A recent article in the Harvard Business Review by Will Patten focused on a small group of global business leaders and legislators who are starting to wonder whether it’s time to create a middle ground between the traditional “selfless philanthropy” mission of non-profit organizations and the “profit-at-all-costs” mission of for-profit enterprises. An interesting concept, and one that has also garnered the attention of Daniel Pink in his book, Driven.
Last week, Ann Oleson, Converge Consulting's founder, wrote about the business of higher education and how higher education marketing practices need to adapt to current financial realities. Institutions such as Kaplan University and University of Phoenix were created and are operated using the for-profit model and have made billions of dollars in profits while educating millions of students. Traditional schools are slowly realizing the benefits of operating with private sector norms and philosophies. As Ann wrote last week, "To many, colleges aren't a 'business.' Instead, higher education is framed more as a public good, an altruistic, well-rounded experience that is a rite of passage into the world of adulthood, professionalism, and perhaps family life. The introduction of sales, marketing, and other dirty words sullies that image."

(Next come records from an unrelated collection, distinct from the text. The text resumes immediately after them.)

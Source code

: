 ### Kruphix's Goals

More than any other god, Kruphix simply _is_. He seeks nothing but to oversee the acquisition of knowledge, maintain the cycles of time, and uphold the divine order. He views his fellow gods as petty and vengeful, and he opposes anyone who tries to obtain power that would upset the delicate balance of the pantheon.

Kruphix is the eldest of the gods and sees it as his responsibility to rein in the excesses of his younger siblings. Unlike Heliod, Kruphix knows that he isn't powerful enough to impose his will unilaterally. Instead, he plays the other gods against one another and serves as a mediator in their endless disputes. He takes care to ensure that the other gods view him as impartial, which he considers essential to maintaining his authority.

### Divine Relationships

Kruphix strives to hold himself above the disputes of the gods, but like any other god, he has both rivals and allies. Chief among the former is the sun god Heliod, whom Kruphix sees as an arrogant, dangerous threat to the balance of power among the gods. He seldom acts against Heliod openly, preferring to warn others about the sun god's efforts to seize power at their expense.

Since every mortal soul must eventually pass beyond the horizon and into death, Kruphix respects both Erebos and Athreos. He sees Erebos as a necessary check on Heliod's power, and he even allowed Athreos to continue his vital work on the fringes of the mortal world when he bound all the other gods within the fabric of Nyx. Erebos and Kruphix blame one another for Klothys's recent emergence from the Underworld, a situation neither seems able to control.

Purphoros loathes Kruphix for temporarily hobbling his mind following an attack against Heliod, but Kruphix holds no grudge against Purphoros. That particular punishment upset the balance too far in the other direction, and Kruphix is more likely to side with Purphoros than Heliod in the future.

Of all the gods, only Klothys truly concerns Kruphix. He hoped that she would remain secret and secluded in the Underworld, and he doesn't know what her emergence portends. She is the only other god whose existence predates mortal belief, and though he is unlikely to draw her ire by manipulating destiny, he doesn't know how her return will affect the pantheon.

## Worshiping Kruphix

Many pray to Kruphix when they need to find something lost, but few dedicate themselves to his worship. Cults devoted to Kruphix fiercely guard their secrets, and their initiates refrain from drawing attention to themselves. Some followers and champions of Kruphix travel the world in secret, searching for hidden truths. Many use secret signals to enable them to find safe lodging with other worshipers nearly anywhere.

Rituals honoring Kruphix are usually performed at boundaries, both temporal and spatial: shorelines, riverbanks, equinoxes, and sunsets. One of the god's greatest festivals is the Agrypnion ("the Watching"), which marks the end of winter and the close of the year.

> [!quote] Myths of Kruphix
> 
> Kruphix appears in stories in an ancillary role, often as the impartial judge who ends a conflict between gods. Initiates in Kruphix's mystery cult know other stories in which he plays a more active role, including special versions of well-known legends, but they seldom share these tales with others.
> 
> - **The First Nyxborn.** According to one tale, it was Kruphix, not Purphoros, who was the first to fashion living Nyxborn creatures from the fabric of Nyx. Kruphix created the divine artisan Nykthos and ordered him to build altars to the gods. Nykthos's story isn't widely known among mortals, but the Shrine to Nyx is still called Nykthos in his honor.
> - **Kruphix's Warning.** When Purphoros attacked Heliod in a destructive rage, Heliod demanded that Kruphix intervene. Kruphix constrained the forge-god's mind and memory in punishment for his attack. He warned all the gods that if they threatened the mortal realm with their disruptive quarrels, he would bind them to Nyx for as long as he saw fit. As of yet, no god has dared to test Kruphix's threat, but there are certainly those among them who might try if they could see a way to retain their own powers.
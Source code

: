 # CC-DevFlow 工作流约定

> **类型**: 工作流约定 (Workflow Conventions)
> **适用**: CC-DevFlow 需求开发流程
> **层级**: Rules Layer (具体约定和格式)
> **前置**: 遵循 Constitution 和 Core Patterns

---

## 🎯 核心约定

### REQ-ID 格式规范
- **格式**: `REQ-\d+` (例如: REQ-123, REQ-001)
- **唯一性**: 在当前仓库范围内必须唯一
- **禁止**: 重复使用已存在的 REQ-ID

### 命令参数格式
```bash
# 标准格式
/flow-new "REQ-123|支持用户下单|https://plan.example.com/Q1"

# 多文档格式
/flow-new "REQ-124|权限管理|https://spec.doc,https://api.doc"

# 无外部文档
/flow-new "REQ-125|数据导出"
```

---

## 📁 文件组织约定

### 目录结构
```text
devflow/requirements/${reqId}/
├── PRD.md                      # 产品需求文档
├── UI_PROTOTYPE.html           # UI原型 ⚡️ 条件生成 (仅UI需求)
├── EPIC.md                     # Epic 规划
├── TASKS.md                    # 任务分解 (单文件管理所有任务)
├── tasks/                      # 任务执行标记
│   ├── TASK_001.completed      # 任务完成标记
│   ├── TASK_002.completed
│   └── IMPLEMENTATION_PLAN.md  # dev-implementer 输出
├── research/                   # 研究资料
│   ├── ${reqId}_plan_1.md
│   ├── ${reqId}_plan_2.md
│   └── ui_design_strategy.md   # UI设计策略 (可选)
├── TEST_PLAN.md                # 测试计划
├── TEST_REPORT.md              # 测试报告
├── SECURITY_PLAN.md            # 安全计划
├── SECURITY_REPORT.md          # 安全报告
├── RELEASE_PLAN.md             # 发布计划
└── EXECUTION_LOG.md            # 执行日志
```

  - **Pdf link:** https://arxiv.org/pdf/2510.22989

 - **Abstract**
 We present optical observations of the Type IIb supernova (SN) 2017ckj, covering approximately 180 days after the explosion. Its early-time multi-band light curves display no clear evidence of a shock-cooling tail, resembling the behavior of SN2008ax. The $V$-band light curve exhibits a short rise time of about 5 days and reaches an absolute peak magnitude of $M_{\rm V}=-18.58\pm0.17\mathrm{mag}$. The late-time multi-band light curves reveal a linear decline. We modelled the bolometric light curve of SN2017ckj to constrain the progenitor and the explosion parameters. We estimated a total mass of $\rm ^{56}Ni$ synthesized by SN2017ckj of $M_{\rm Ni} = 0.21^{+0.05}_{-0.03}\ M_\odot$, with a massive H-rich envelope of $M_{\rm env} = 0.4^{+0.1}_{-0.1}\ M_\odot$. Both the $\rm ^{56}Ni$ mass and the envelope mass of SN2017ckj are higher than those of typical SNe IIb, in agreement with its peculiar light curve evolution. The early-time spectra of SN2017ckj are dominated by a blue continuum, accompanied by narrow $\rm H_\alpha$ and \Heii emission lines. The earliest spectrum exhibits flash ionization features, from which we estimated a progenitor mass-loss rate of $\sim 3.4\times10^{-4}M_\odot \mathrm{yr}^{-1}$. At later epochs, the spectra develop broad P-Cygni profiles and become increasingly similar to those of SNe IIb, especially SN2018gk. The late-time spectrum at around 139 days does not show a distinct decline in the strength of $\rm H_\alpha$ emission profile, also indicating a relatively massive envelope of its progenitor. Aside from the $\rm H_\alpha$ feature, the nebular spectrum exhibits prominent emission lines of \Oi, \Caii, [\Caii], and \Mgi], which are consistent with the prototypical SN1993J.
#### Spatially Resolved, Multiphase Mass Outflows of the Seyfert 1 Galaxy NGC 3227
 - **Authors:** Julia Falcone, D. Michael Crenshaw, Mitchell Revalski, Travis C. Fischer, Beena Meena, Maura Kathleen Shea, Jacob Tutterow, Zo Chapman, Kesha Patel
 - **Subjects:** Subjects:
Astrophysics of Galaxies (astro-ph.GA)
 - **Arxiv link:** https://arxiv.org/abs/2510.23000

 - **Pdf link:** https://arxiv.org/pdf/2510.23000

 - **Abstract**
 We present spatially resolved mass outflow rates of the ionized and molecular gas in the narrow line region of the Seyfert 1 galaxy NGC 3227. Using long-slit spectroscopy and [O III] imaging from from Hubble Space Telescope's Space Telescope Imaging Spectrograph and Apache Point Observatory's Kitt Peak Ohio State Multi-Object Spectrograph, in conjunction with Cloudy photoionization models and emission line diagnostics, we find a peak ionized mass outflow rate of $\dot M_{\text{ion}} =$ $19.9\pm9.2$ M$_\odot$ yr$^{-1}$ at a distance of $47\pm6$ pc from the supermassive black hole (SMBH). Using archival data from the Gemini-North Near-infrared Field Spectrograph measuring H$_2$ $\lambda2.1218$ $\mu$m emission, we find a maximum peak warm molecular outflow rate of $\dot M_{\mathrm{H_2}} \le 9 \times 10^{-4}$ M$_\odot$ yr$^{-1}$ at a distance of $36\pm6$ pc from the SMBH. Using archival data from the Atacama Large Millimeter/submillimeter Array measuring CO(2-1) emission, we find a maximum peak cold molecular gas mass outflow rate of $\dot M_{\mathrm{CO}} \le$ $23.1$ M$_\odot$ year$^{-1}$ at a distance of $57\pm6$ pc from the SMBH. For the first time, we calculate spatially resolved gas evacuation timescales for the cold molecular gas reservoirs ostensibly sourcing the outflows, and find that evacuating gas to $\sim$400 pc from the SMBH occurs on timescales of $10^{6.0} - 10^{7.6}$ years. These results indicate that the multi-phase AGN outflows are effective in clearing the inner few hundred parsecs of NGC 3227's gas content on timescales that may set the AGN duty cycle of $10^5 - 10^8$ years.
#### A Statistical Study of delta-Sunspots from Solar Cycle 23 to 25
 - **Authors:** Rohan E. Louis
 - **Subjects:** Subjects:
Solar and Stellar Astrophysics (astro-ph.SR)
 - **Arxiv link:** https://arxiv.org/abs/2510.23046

Some sort of middle ground between for-profit and non-profit could potentially offer the best of both worlds in terms of mission and delivery of what is ultimately the same product (sorry to use that term...): higher education! Would traditional colleges and for-profit schools be competing against each other if they were both set up under a model that was geared toward "not simply 'for profit,' but 'for benefit' and therefore expanding the definition of fiduciary responsibility beyond an exclusive obligation to shareholders to encompass the interests of all corporate stakeholders, including employees, the local economy, and the environment," as Will Patten writes?
Clearly there are more questions than answers. To pose a few:
- Would a middle-ground model like this benefit U.S. higher education?
- Is it even possible?!
- What would it look like?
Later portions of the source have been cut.